Siamo nella fredda Russia occidentale, con bande di mercanti sempre alla ricerca di cuccioli di lupo appena nati, per rivenderli poi a nobili e facoltose famiglie a San Pietroburgo: avere un lupo porta fortuna e in casa i lupi vivono in una prigione dorata, sono addestrati a restare seduti immobili, mangiano tanto e si muovono poco, così ingrassano e si muovono (quel poco che si muovono) trascinandosi o barcollando. Un lupo però è diverso da un cane, vivendo segregato finisce per impazzire e azzannare all’improvviso qualcuno. A questo punto, che cosa succede ai lupi troppo pericolosi per la vita di salotto? Uccidere un lupo è considerato di malaugurio, a un livello molto oscuro e profondo (“Se uccidi un lupo, raccontano, la tua vita comincia a svanire”), così gli animali vengono mandati, tramite i maggiordomi, ai soffialupi. Un soffialupi, quindi, restituisce a un lupo la sua libertà. Gli insegna a ululare, gli restituisce il coraggio e la diffidenza nei confronti degli uomini. Amica dei lupi ritorna ad essere la terra dove erano nati, seppur ostile (“dura e viva, esattamente come loro”).

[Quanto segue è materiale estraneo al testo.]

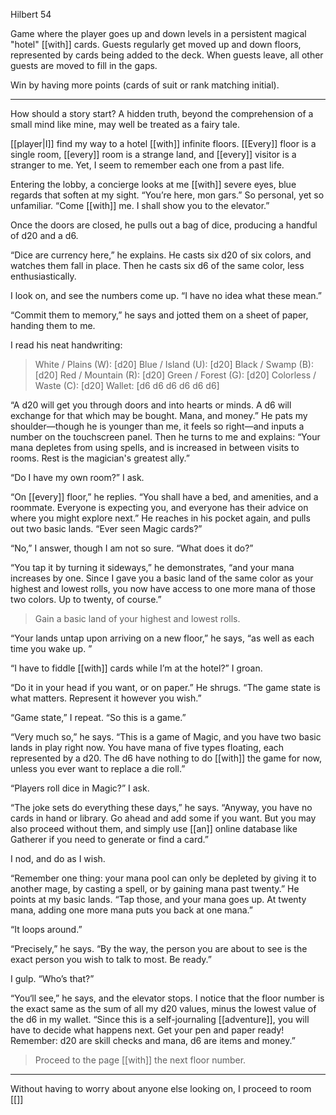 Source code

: Hilbert 54  
  
Game where the player goes up and down levels in a persistent magical "hotel" [[with]] cards. Guests regularly get moved up and down floors, represented by cards being added to the deck. When guests leave, all other guests are moved to fill in the gaps.  
  
Win by having more points (cards of suit or rank matching initial).

* * *

How should a story start? A hidden truth, beyond the comprehension of a small mind like mine, may well be treated as a fairy tale.

[[player|I]] find my way to a hotel [[with]] infinite floors. [[Every]] floor is a single room, [[every]] room is a strange land, and [[every]] visitor is a stranger to me. Yet, I seem to remember each one from a past life.

Entering the lobby, a concierge looks at me [[with]] severe eyes, blue regards that soften at my sight. “You’re here, mon gars.” So personal, yet so unfamiliar. “Come [[with]] me. I shall show you to the elevator.”

Once the doors are closed, he pulls out a bag of dice, producing a handful of d20 and a d6.

“Dice are currency here,” he explains. He casts six d20 of six colors, and watches them fall in place. Then he casts six d6 of the same color, less enthusiastically.

I look on, and see the numbers come up. “I have no idea what these mean.”

“Commit them to memory,” he says and jotted them on a sheet of paper, handing them to me. 

I read his neat handwriting:

> White / Plains (W): [d20]
> Blue / Island (U): [d20]
> Black / Swamp (B): [d20]
> Red / Mountain (R): [d20]
> Green / Forest (G): [d20]
> Colorless / Waste (C): [d20]
> Wallet: [d6 d6 d6 d6 d6 d6]

“A d20 will get you through doors and into hearts or minds. A d6 will exchange for that which may be bought. Mana, and money.” He pats my shoulder—though he is younger than me, it feels so right—and inputs a number on the touchscreen panel. Then he turns to me and explains: “Your mana depletes from using spells, and is increased in between visits to rooms. Rest is the magician's greatest ally.”

“Do I have my own room?” I ask.

“On [[every]] floor,” he replies. “You shall have a bed, and amenities, and a roommate. Everyone is expecting you, and everyone has their advice on where you might explore next.” He reaches in his pocket again, and pulls out two basic lands. “Ever seen Magic cards?”

“No,” I answer, though I am not so sure. “What does it do?”

“You tap it by turning it sideways,” he demonstrates, “and your mana increases by one. Since I gave you a basic land of the same color as your highest and lowest rolls, you now have access to one more mana of those two colors. Up to twenty, of course.”

> Gain a basic land of your highest and lowest rolls.

“Your lands untap upon arriving on a new floor,” he says, “as well as each time you wake up. ”

“I have to fiddle [[with]] cards while I’m at the hotel?” I groan.

“Do it in your head if you want, or on paper.” He shrugs. “The game state is what matters. Represent it however you wish.”

“Game state,” I repeat. “So this is a game.”

“Very much so,” he says. “This is a game of Magic, and you have two basic lands in play right now. You have mana of five types floating, each represented by a d20. The d6 have nothing to do [[with]] the game for now, unless you ever want to replace a die roll.”

“Players roll dice in Magic?” I ask.

“The joke sets do everything these days,” he says. “Anyway, you have no cards in hand or library. Go ahead and add some if you want. But you may also proceed without them, and simply use [[an]] online database like Gatherer if you need to generate or find a card.”

I nod, and do as I wish.

“Remember one thing: your mana pool can only be depleted by giving it to another mage, by casting a spell, or by gaining mana past twenty.” He points at my basic lands. “Tap those, and your mana goes up. At twenty mana, adding one more mana puts you back at one mana.”

“It loops around.”

“Precisely,” he says. “By the way, the person you are about to see is the exact person you wish to talk to most. Be ready.”

I gulp. “Who’s that?”

“You‘ll see,” he says, and the elevator stops. I notice that the floor number is the exact same as the sum of all my d20 values, minus the lowest value of the d6 in my wallet. “Since this is a self-journaling [[adventure]], you will have to decide what happens next. Get your pen and paper ready! Remember: d20 are skill checks and mana, d6 are items and money.”

> Proceed to the page [[with]] the next floor number.

- - - 
Without having to worry about anyone else looking on, I proceed to room [[]]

Marina e Fedora stanno bene insieme e hanno bisogno di poco, vivono con una diffidenza nei confronti degli altri uomini simile a quella dei lupi, la madre ha messo la sua esperienza a piena disposizione della figlia, Feo ha appreso il rispetto nei confronti dei lupi e ha guadagnato il loro rispetto.

Un giorno, però, qualcuno bussa alla porta della loro casa: due giovani soldati trasportano il corpo di un alce morto; insieme a loro c’è un uomo molto più vecchio: il comandante dell’esercito imperiale dello Zar a sud di San Pietroburgo, il generale Rakov. Segnatevi il suo nome: sarà lui a stravolgere la vita di Feo, di Marina, dei lupi a loro cari (e non solo).

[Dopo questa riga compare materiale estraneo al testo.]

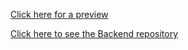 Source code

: [Click here for a preview](https://awesome-yalow-92bc7b.netlify.app/)

[Click here to see the Backend repository](https://github.com/juliantran003/tripadvisor-backend)
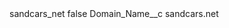 <?xml version="1.0" encoding="UTF-8"?>
<CustomMetadata xmlns="http://soap.sforce.com/2006/04/metadata" xmlns:xsi="http://www.w3.org/2001/XMLSchema-instance" xmlns:xsd="http://www.w3.org/2001/XMLSchema">
    <label>sandcars_net</label>
    <protected>false</protected>
    <values>
        <field>Domain_Name__c</field>
        <value xsi:type="xsd:string">sandcars.net</value>
    </values>
</CustomMetadata>
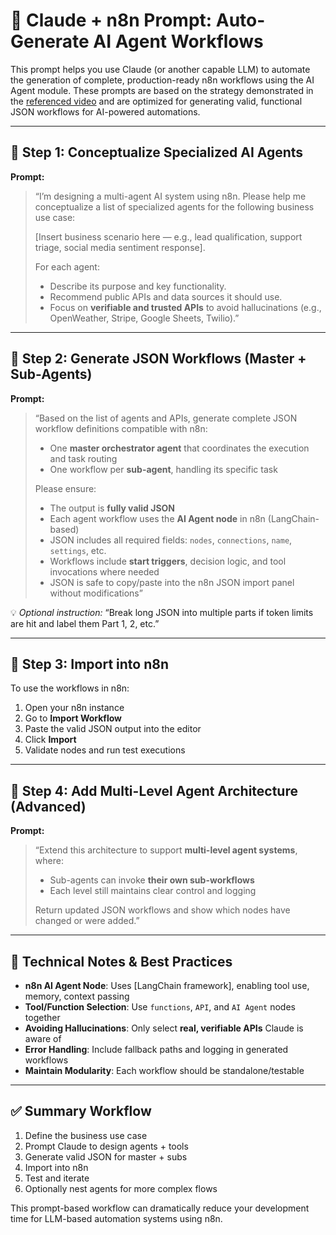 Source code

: 
# 🤖 Claude + n8n Prompt: Auto-Generate AI Agent Workflows

This prompt helps you use Claude (or another capable LLM) to automate the generation of complete, production-ready n8n workflows using the AI Agent module. These prompts are based on the strategy demonstrated in the [referenced video](https://youtu.be/u2NluvotA80?si=Ol14JuL5kkEAr13c) and are optimized for generating valid, functional JSON workflows for AI-powered automations.

---

## 🧩 Step 1: Conceptualize Specialized AI Agents

**Prompt:**

> “I’m designing a multi-agent AI system using n8n. Please help me conceptualize a list of specialized agents for the following business use case:  
>
> [Insert business scenario here — e.g., lead qualification, support triage, social media sentiment response].
>
> For each agent:
> - Describe its purpose and key functionality.
> - Recommend public APIs and data sources it should use.
> - Focus on **verifiable and trusted APIs** to avoid hallucinations (e.g., OpenWeather, Stripe, Google Sheets, Twilio).”

---

## 🧠 Step 2: Generate JSON Workflows (Master + Sub-Agents)

**Prompt:**

> “Based on the list of agents and APIs, generate complete JSON workflow definitions compatible with n8n:
>
> - One **master orchestrator agent** that coordinates the execution and task routing
> - One workflow per **sub-agent**, handling its specific task
>
> Please ensure:
> - The output is **fully valid JSON**
> - Each agent workflow uses the **AI Agent node** in n8n (LangChain-based)
> - JSON includes all required fields: `nodes`, `connections`, `name`, `settings`, etc.
> - Workflows include **start triggers**, decision logic, and tool invocations where needed
> - JSON is safe to copy/paste into the n8n JSON import panel without modifications”

💡 *Optional instruction:* “Break long JSON into multiple parts if token limits are hit and label them Part 1, 2, etc.”

---

## 🧭 Step 3: Import into n8n

To use the workflows in n8n:

1. Open your n8n instance
2. Go to **Import Workflow**
3. Paste the valid JSON output into the editor
4. Click **Import**
5. Validate nodes and run test executions

---

## 🧱 Step 4: Add Multi-Level Agent Architecture (Advanced)

**Prompt:**

> “Extend this architecture to support **multi-level agent systems**, where:
>
> - Sub-agents can invoke **their own sub-workflows**
> - Each level still maintains clear control and logging
>
> Return updated JSON workflows and show which nodes have changed or were added.”

---

## 🧰 Technical Notes & Best Practices

- **n8n AI Agent Node**: Uses [LangChain framework], enabling tool use, memory, context passing
- **Tool/Function Selection**: Use `functions`, `API`, and `AI Agent` nodes together
- **Avoiding Hallucinations**: Only select **real, verifiable APIs** Claude is aware of
- **Error Handling**: Include fallback paths and logging in generated workflows
- **Maintain Modularity**: Each workflow should be standalone/testable

---

## ✅ Summary Workflow

1. Define the business use case
2. Prompt Claude to design agents + tools
3. Generate valid JSON for master + subs
4. Import into n8n
5. Test and iterate
6. Optionally nest agents for more complex flows

This prompt-based workflow can dramatically reduce your development time for LLM-based automation systems using n8n.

Rakov contesta a Marina l’uccisione dell’alce ad opera dei “suoi” lupi ed esige un rimborso, ma madre e figlia non hanno denaro e, anche tra gli oggetti in casa, non hanno nulla di valore.

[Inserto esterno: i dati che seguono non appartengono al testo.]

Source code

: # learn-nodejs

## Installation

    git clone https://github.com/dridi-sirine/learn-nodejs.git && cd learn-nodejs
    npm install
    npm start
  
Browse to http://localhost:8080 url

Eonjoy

Rakov minaccia la madre di portar via la figlia, si aggira per la casa come un padrone, non dandosi pena di distruggere oggetti cari poi, soprattutto, prima di andar via minaccia di tornare nel caso di altri attacchi: d’ora in poi i lupi che arrivano da San Pietroburgo dovranno esser uccisi, pur dicendo ai vecchi padroni di aver restituito loro la libertà.

I lupi, però, non sono di proprietà di Marina e di Feo, né queste vogliono che lo siano, e così lo scontro con Rakov sarà inevitabile.

Quando la madre è portata via per essere processata, Feo si ritrova sola con i lupi, Bianca, Grigia, Nero e un piccolo cucciolo appena nato. A loro si unisce un giovanissimo soldato, incuriosito da Feo e dai lupi, tanto da andare contro agli ordini ricevuti e da passare, quando giunge il momento di scegliere, dalla loro parte. Lui si chiama Ilya e la sua passione vera è la danza.

Feo deve andare a Pietroburgo per salvare la madre, alle calcagna ci sarà sempre Rakov con i suoi soldati. Più ci addentriamo nella fredda Russia, più il vecchio generale si dimostra irragionevolmente crudele e pazzo. E non solo Feo e la madre sono vittime della sua crudeltà, ma in pochi hanno il coraggio di Feo.

Feo dovrà imparare a fidarsi degli uomini, per lei non sarà facile, conosce bene i lupi, i loro ululati, la loro pelliccia folta, l’energia nella corsa, la forza e la debolezza in una lotta impari come quella contro le armi.

Gli uomini, invece, sono tutta un’altra cosa.

Saranno i bambini i primi a meritare la fiducia di Feo, loro ancora istintivi e coraggiosi, come tanti piccoli lupi in un branco compatto, sono i primi ad alzare la testa per riprendere in mano la loro vita. Il coraggio, poi, è contagioso e il suo calore si diffonde velocemente e quasi scioglie la neve più fredda.

Katherine Rundell è passata dai tetti di Parigi alle lande selvagge e imbiancate della Russia, in entrambi gli scenari pur non essendoci bacchette magiche o polvere di stelle, c’è sempre un po’ di magia tra le sue parole e i suoi personaggi. Un romanzo dall’ampio respiro, dove è protagonista il coraggio, accompagnandosi a una riflessione sulla libertà, una libertà a cui a volte bisogna quasi essere rieducati, così come fa Feo, quando restituisce ai lupi, abituati a una calda e comoda vita da salotto, tutto ciò che il loro istinto non aveva comunque mai dimenticato.

In copertina e all’interno, le illustrazioni di Gelrev Ongbico.